Investing.com – The dollar fell against a basket of major currencies on Monday, weighed by surge in the euro, after German Chancellor Angela Merkel said the single currency was “too weak”.
Speaking to students at a secondary school in Berlin, Merkel said that the euro is “too weak”, as a result of European Central Bank accommodative monetary policy.
EUR/USD soared to a six-month high of $1.1263, as investors believed that Merkel’s comments would pressure ECB policymakers to consider tapering the central bank’s expansive monetary stimulus package, which includes ultra-low interest rates.
The U.S. dollar index, which measures the greenback’s strength against a trade-weighted basket of six major currencies, fell by 0.12% to 96.88 by 13:09 EDT.
The dollar made a poor start to the week, coming off the back of its worst week in more than a year, after a tumultuous week in U.S. politics led investors to doubt whether President Trump would be able to deliver on his pro-growth initiatives to boost the economy.
The Trump administration has promised to introduce a pro-growth agenda, widely viewed as inflationary, which includes tax-reform, deregulation and a $1 trillion infrastructure spending package.

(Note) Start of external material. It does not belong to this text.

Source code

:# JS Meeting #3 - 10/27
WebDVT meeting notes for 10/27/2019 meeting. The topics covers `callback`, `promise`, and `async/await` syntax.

Meanwhile, GBP/USD slumped 0.18% to $1.3011, as investors grew wary of a general election surprise amid polls over the weekend showing the Labour Party narrowed the large lead that had been enjoyed by the Conservative Party.
Demand for safe-haven yen eased, as USD/JPY traded roughly flat at 111.12, despite renewed geopolitical concerns, after North Korea confirmed it successfully launched another medium-range ballistic missile on Sunday.
USD/CAD traded at $1.3508, down 0.01%.